(DIRECTIONS FOR THIS TASK) Give the lines below again exactly, starting with the line that holds "two were caught" and going on through the line that holds "than a proof, and".

(THE RECORDS)
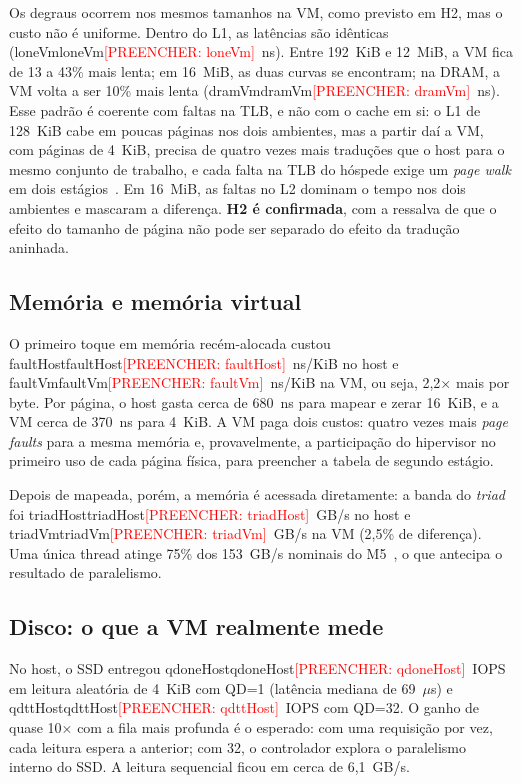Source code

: \documentclass[12pt]{article}
\newcommand{\pend}[1]{\ifmmode\text{\textcolor{red}{[PREENCHER: #1]}}\else\textcolor{red}{[PREENCHER: #1]}\fi}
\newcommand{\val}[1]{\ifcsname #1\endcsname\csname #1\endcsname\else\pend{#1}\fi}
\begin{document}
Os degraus ocorrem nos mesmos tamanhos na VM, como previsto em H2, mas o custo
não é uniforme. Dentro do L1, as latências são idênticas (\val{loneVm}~ns).
Entre 192~KiB e 12~MiB, a VM fica de 13 a 43\% mais lenta; em 16~MiB, as duas
curvas se encontram; na DRAM, a VM volta a ser 10\% mais lenta
(\val{dramVm}~ns). Esse padrão é coerente com faltas na TLB, e não com o cache
em si: o L1 de 128~KiB cabe em poucas páginas nos dois ambientes, mas a partir
daí a VM, com páginas de 4~KiB, precisa de quatro vezes mais traduções que o
host para o mesmo conjunto de trabalho, e cada falta na TLB do hóspede exige um
\emph{page walk} em dois estágios~\cite{bhargava2008}. Em 16~MiB, as faltas no
L2 dominam o tempo nos dois ambientes e mascaram a diferença. \textbf{H2 é
confirmada}, com a ressalva de que o efeito do tamanho de página não pode ser
separado do efeito da tradução aninhada.

\subsection{Memória e memória virtual}

O primeiro toque em memória recém-alocada custou \val{faultHost}~ns/KiB no host
e \val{faultVm}~ns/KiB na VM, ou seja, 2,2$\times$ mais por byte. Por página, o
host gasta cerca de 680~ns para mapear e zerar 16~KiB, e a VM cerca de 370~ns
para 4~KiB. A VM paga dois custos: quatro vezes mais \emph{page faults} para a
mesma memória e, provavelmente, a participação do hipervisor no primeiro uso de cada
página física, para preencher a tabela de segundo estágio.

Depois de mapeada, porém, a memória é acessada diretamente: a banda do
\emph{triad} foi \val{triadHost}~GB/s no host e \val{triadVm}~GB/s na VM
(2,5\% de diferença). Uma única thread atinge 75\% dos 153~GB/s nominais do
M5~\cite{apple2026}, o que antecipa o resultado de paralelismo.

\subsection{Disco: o que a VM realmente mede}
\label{sec:disco}

No host, o SSD entregou \val{qdoneHost}~IOPS em leitura aleatória de 4~KiB com
QD=1 (latência mediana de 69~$\mu$s) e \val{qdttHost}~IOPS com QD=32. O ganho
de quase 10$\times$ com a fila mais profunda é o esperado: com uma requisição
por vez, cada leitura espera a anterior; com 32, o controlador explora o
paralelismo interno do SSD. A leitura sequencial ficou em cerca de 6,1~GB/s.
\end{document}
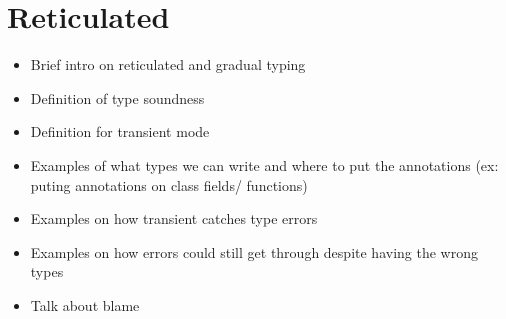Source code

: 
\section{Reticulated}
\begin{itemize}
\item Brief intro on reticulated and gradual typing
\item Definition of type soundness
\item Definition for transient mode
\item Examples of what types we can write and where to put the annotations (ex: puting annotations on class fields/ functions)
\item Examples on how transient catches type errors
\item Examples on how errors could still get through
  despite having the wrong types
\item  Talk about blame
\end{itemize}



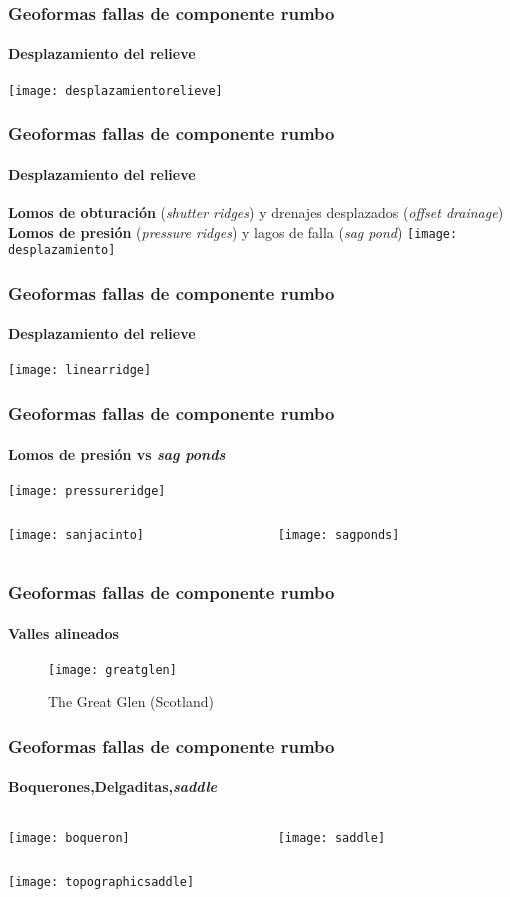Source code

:\documentclass{beamer}
\begin{document}
\begin{frame}
\frametitle{Geoformas fallas de componente rumbo}
\framesubtitle{Desplazamiento del relieve}
\centering
\texttt{[image: desplazamientorelieve]}
\end{frame}
\begin{frame}
\frametitle{Geoformas fallas de componente rumbo}
\framesubtitle{Desplazamiento del relieve}
\justifying
\textbf{Lomos de obturación} (\emph{shutter ridges}) y drenajes desplazados (\emph{offset drainage})\vfill
\textbf{Lomos de presión} (\emph{pressure ridges}) y lagos de falla (\emph{sag pond})
\centering
\texttt{[image: desplazamiento]}
\end{frame}
\begin{frame}
\frametitle{Geoformas fallas de componente rumbo}
\framesubtitle{Desplazamiento del relieve}
\centering
\texttt{[image: linearridge]}
\end{frame}
\begin{frame}
\frametitle{Geoformas fallas de componente rumbo}
\framesubtitle{Lomos de presión vs \emph{sag ponds}}
\centering
\texttt{[image: pressureridge]}
\begin{columns}
	\begin{column}{.5\linewidth}
	\texttt{[image: sanjacinto]}
	\end{column}
	\begin{column}{.5\linewidth}
	\texttt{[image: sagponds]}
	\end{column}
\end{columns}
\end{frame}
\begin{frame}
\frametitle{Geoformas fallas de componente rumbo}
\framesubtitle{Valles alineados}
\centering
\begin{figure}
\texttt{[image: greatglen]}
\caption{The Great Glen (Scotland)}
\end{figure}
\end{frame}
\begin{frame}
\frametitle{Geoformas fallas de componente rumbo}
\framesubtitle{Boquerones,Delgaditas,\emph{saddle}}
\begin{columns}
	\begin{column}{.5\linewidth}
	\centering
	\texttt{[image: boqueron]}
	\end{column}
	\begin{column}{.5\linewidth}
	\centering
	\texttt{[image: saddle]}
	\end{column}
\end{columns}
\centering
\texttt{[image: topographicsaddle]}
\end{frame}
\end{document}
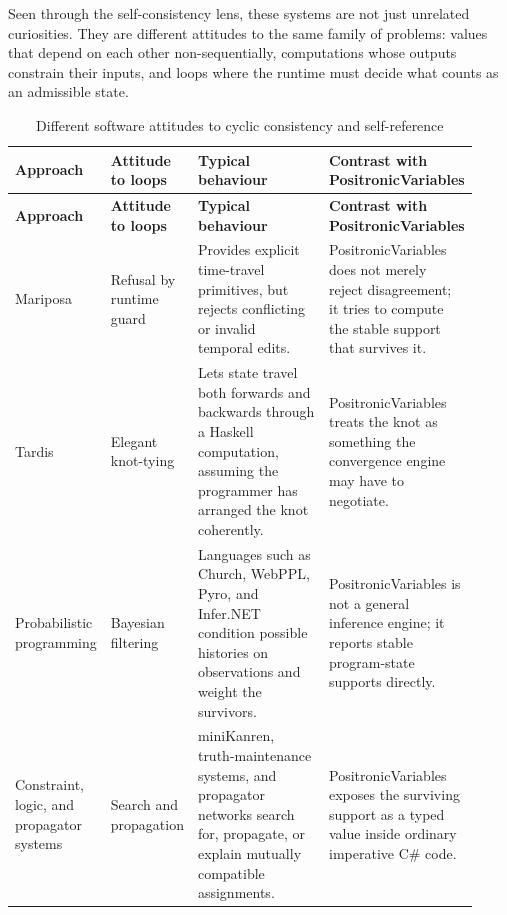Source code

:\documentclass[a4paper,11pt]{article}
\begin{document}
Seen through the self-consistency lens, these systems are not just unrelated
curiosities. They are different attitudes to the same family of problems: values that
depend on each other non-sequentially, computations whose outputs constrain their
inputs, and loops where the runtime must decide what counts as an admissible state.

\begingroup
\small
\setlength{\LTleft}{0pt}
\setlength{\LTright}{0pt}
\begin{longtable}{@{}
  >{\raggedright\arraybackslash}p{0.16\linewidth}
  >{\raggedright\arraybackslash}p{0.18\linewidth}
  >{\raggedright\arraybackslash}p{0.30\linewidth}
  >{\raggedright\arraybackslash}p{0.28\linewidth}
@{}}
  \caption{Different software attitudes to cyclic consistency and self-reference}\label{tab:attitudes-to-paradox}\\
  \toprule
  \textbf{Approach} &
  \textbf{Attitude to loops} &
  \textbf{Typical behaviour} &
  \textbf{Contrast with PositronicVariables} \\
  \midrule
  \endfirsthead
  \toprule
  \textbf{Approach} &
  \textbf{Attitude to loops} &
  \textbf{Typical behaviour} &
  \textbf{Contrast with PositronicVariables} \\
  \midrule
  \endhead
    Mariposa &
    Refusal by runtime guard &
    Provides explicit time-travel primitives, but rejects conflicting or invalid
    temporal edits.\parencite{MariposaGitHub} &
    PositronicVariables does not merely reject disagreement; it tries to compute
    the stable support that survives it. \\

    Tardis &
    Elegant knot-tying &
    Lets state travel both forwards and backwards through a Haskell computation,
    assuming the programmer has arranged the knot coherently.\parencite{TardisHackage} &
    PositronicVariables treats the knot as something the convergence engine may
    have to negotiate. \\

    Probabilistic programming &
    Bayesian filtering &
    Languages such as Church, WebPPL, Pyro, and Infer.NET condition possible
    histories on observations and weight the survivors.\parencite{Church2008,Goodman14WebPPL,Goo19,Mic251} &
    PositronicVariables is not a general inference engine; it reports stable
    program-state supports directly. \\

    Constraint, logic, and propagator systems &
    Search and propagation &
    miniKanren, truth-maintenance systems, and propagator networks search for,
    propagate, or explain mutually compatible assignments.\parencite{MiniKanren,Doyle79TMS,RadulSussman09} &
    PositronicVariables exposes the surviving support as a typed value inside
    ordinary imperative C\# code. \\


\end{longtable}
\end{document}
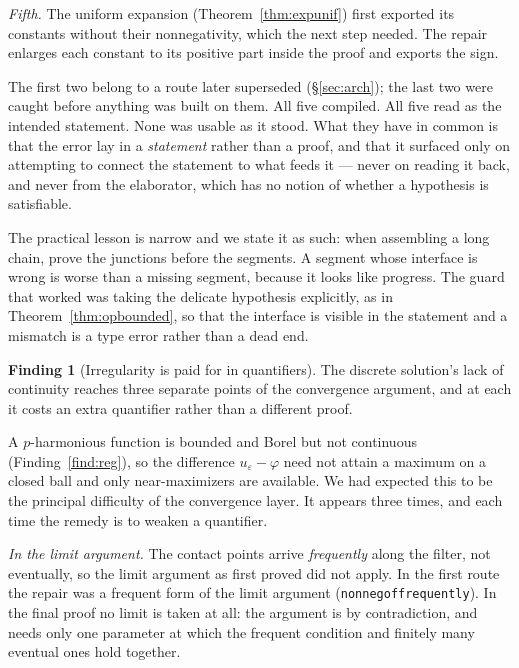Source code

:\documentclass[11pt,reqno]{amsart}
\newcommand{\LEANREF}[1]{\texttt{\small\def\_{\textunderscore\allowbreak}#1}}
\newcommand{\eps}{\varepsilon}
\theoremstyle{plain}
\theoremstyle{definition}
\newtheorem{finding}[theorem]{Finding}
\begin{document}
\emph{Fifth.} The uniform expansion (Theorem~\ref{thm:expunif}) first exported
its constants without their nonnegativity, which the next step needed. The
repair enlarges each constant to its positive part inside the proof and exports
the sign.

The first two belong to a route later superseded (\S\ref{sec:arch}); the last
two were caught before anything was built on them. All five compiled. All five
read as the intended statement. None was usable as it stood.
What they have in common is that the error lay in a \emph{statement} rather
than a proof, and that it surfaced only on attempting to connect the statement
to what feeds it --- never on reading it back, and never from the elaborator,
which has no notion of whether a hypothesis is satisfiable.

The practical lesson is narrow and we state it as such: when assembling a long
chain, prove the junctions before the segments. A segment whose interface is
wrong is worse than a missing segment, because it looks like progress. The
guard that worked was taking the delicate hypothesis explicitly, as in
Theorem~\ref{thm:opbounded}, so that the interface is visible in the statement
and a mismatch is a type error rather than a dead end.

\begin{finding}[Irregularity is paid for in quantifiers]\label{find:quant}
The discrete solution's lack of continuity reaches three separate points of the
convergence argument, and at each it costs an extra quantifier rather than a
different proof.
\end{finding}

A $p$-harmonious function is bounded and Borel but not continuous
(Finding~\ref{find:reg}), so the difference $u_\eps - \varphi$ need not attain
a maximum on a closed ball and only near-maximizers are available. We had
expected this to be the principal difficulty of the convergence layer. It
appears three times, and each time the remedy is to weaken a quantifier.

\emph{In the limit argument.} The contact points arrive \emph{frequently} along
the filter, not eventually, so the limit argument as first proved did not
apply. In the first route the repair was a frequent form of the limit argument
(\LEANREF{nonneg\_of\_frequently}). In the final proof no limit is taken at
all: the argument is by contradiction, and needs only one parameter at which
the frequent condition and finitely many eventual ones hold together.
\end{document}

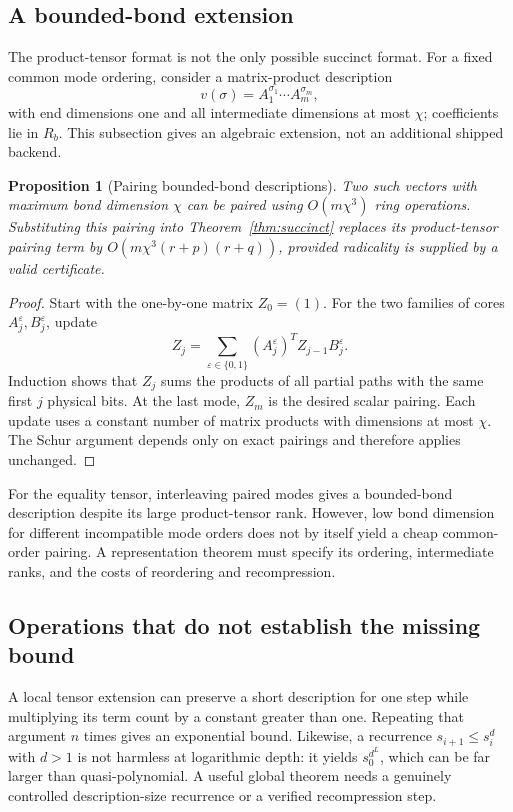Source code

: \documentclass[11pt]{article}
\newtheorem{proposition}[theorem]{Proposition}
\theoremstyle{definition}\newtheorem{definition}[theorem]{Definition}
\theoremstyle{remark}\newtheorem{remark}[theorem]{Remark}
\newcommand{\eps}{\varepsilon}
\begin{document}
\subsection{A bounded-bond extension}
The product-tensor format is not the only possible succinct format. For a fixed common mode ordering, consider a matrix-product description
\[
 v(\sigma)=A_1^{\sigma_1}\cdots A_m^{\sigma_m},
\]
with end dimensions one and all intermediate dimensions at most $\chi$; coefficients lie in $R_b$. This subsection gives an algebraic extension, not an additional shipped backend.

\begin{proposition}[Pairing bounded-bond descriptions]\label{prop:bond}
Two such vectors with maximum bond dimension $\chi$ can be paired using $O(m\chi^3)$ ring operations. Substituting this pairing into Theorem~\ref{thm:succinct} replaces its product-tensor pairing term by $O(m\chi^3(r+p)(r+q))$, provided radicality is supplied by a valid certificate.
\end{proposition}
\begin{proof}
Start with the one-by-one matrix $Z_0=(1)$. For the two families of cores $A_j^\eps,B_j^\eps$, update
\[
 Z_j=\sum_{\eps\in\{0,1\}}(A_j^\eps)^T Z_{j-1} B_j^\eps.
\]
Induction shows that $Z_j$ sums the products of all partial paths with the same first $j$ physical bits. At the last mode, $Z_m$ is the desired scalar pairing. Each update uses a constant number of matrix products with dimensions at most $\chi$. The Schur argument depends only on exact pairings and therefore applies unchanged.
\end{proof}

For the equality tensor, interleaving paired modes gives a bounded-bond description despite its large product-tensor rank. However, low bond dimension for different incompatible mode orders does not by itself yield a cheap common-order pairing. A representation theorem must specify its ordering, intermediate ranks, and the costs of reordering and recompression.

\subsection{Operations that do not establish the missing bound}
A local tensor extension can preserve a short description for one step while multiplying its term count by a constant greater than one. Repeating that argument $n$ times gives an exponential bound. Likewise, a recurrence $s_{i+1}\leq s_i^d$ with $d>1$ is not harmless at logarithmic depth: it yields $s_0^{d^L}$, which can be far larger than quasi-polynomial. A useful global theorem needs a genuinely controlled description-size recurrence or a verified recompression step.
\end{document}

(ANSWER SPACE)
two were caught before anything was built on them. All five compiled. All five
read as the intended statement. None was usable as it stood.
What they have in common is that the error lay in a \emph{statement} rather
than a proof, and that it surfaced only on attempting to connect the statement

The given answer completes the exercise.